City of Fire is a Canadian metal band formed in 2008. Members include vocalist Burton C. Bell of Fear Factory, bassist Byron Stroud from Fear Factory, Strapping Young Lad and Zimmers Hole, and drummer Bob Wagner of Econoline Crush. So far, the band has released two studio albums.

== History ==
The band grew from the one-off reformation in 2008 of Caustic Thought, an early-1990s group featuring Stroud, guitarist Ian White, and drummer Bob Wagner (and, briefly, Devin Townsend, who replaced Jed Simon). As both Stroud's other main bands Fear Factory and Strapping Young Lad were disbanded or inactive at the time, thought was given to continuing with Caustic Thought and Sho Murray was added to the line-up as a second guitarist. White turned down the vocalist role so Stroud contacted Bell, who accepted.

In 2010, the band's self-titled debut album was released. The second pressing of the album contained additional bonus tracks, one of which was a cover of the T. Rex song "Children of the Revolution". Several poorly recorded sample portions of their songs were uploaded on the band's MySpace page throughout 2009, often accompanied with video (consisting mostly of studio footage).
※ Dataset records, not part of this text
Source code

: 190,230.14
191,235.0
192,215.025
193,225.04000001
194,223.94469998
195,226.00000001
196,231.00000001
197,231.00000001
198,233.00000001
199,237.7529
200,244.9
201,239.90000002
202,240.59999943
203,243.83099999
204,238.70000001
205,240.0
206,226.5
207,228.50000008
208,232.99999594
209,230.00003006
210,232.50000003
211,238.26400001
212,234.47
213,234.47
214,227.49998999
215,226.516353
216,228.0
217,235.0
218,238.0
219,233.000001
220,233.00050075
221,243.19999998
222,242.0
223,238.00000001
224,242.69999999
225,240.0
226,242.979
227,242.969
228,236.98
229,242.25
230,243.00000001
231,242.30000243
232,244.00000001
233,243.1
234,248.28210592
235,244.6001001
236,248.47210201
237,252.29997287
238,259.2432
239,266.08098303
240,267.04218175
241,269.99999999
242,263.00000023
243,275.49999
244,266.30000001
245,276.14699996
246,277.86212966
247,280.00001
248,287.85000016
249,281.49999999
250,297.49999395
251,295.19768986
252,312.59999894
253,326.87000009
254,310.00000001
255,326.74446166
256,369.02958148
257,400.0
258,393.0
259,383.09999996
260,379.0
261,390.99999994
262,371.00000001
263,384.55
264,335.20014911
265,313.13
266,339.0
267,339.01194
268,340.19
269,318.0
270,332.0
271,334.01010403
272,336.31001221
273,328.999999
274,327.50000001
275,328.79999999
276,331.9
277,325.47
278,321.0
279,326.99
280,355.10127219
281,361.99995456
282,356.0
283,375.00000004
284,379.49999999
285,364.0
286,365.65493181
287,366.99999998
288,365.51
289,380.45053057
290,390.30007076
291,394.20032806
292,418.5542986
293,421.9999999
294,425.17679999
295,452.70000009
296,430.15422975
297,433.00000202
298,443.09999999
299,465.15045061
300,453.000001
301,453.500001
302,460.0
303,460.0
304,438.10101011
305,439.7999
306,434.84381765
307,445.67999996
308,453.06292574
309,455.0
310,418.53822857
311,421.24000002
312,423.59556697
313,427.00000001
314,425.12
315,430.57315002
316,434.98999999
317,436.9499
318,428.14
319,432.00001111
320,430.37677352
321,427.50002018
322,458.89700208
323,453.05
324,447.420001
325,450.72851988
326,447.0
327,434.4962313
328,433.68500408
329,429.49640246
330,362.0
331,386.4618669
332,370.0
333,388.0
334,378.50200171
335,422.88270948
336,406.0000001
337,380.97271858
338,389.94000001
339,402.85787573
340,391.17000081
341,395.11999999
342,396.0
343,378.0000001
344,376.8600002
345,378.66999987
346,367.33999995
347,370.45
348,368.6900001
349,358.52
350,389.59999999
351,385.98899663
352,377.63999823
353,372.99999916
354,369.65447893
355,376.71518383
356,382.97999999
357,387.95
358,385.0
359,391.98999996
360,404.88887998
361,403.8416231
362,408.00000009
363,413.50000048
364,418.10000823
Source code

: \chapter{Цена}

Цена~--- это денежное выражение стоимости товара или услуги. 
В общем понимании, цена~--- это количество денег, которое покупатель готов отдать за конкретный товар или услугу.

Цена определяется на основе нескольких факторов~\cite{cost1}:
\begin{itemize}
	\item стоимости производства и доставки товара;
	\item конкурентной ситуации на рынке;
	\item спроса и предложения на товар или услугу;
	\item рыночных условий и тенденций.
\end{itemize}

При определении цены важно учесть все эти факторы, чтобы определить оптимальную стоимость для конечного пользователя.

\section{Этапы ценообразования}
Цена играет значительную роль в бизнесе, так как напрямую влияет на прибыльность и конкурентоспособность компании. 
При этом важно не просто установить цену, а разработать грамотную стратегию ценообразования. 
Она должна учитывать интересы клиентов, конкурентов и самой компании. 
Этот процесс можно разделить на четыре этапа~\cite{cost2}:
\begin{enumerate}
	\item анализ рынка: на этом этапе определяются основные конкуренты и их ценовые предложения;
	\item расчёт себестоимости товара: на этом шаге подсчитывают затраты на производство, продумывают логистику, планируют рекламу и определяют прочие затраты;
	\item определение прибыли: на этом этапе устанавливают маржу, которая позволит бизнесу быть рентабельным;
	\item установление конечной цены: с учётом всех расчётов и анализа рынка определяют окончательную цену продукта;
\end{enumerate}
In September 2010, City of Fire did its first international tour, supporting Soulfly on a tour of Australia and New Zealand, with Jed Simon (Strapping Young Lad, Zimmers Hole) filling in for White on guitar. Two days after that tour ended, Fear Factory played a week of shows as the major support to Metallica.

A video for the single "Rising" was uploaded by Stomp Entertainment in May 2010 but has since been taken down. Breaking from the music-video conventions to be expected of typically dark metal fare, "Rising" uses a bright color scheme with kaleidoscopic imagery.

In January 2012, City of Fire released a new single through Metal Hammer magazine titled "Bad Motivator". On February 25, 2012, the band provided an update on new their upcoming album Trial Through Fire. The album was eventually released on April 9, 2013.

== Discography ==

=== Studio albums ===
- City of Fire (2010)
- Trial Through Fire (2013)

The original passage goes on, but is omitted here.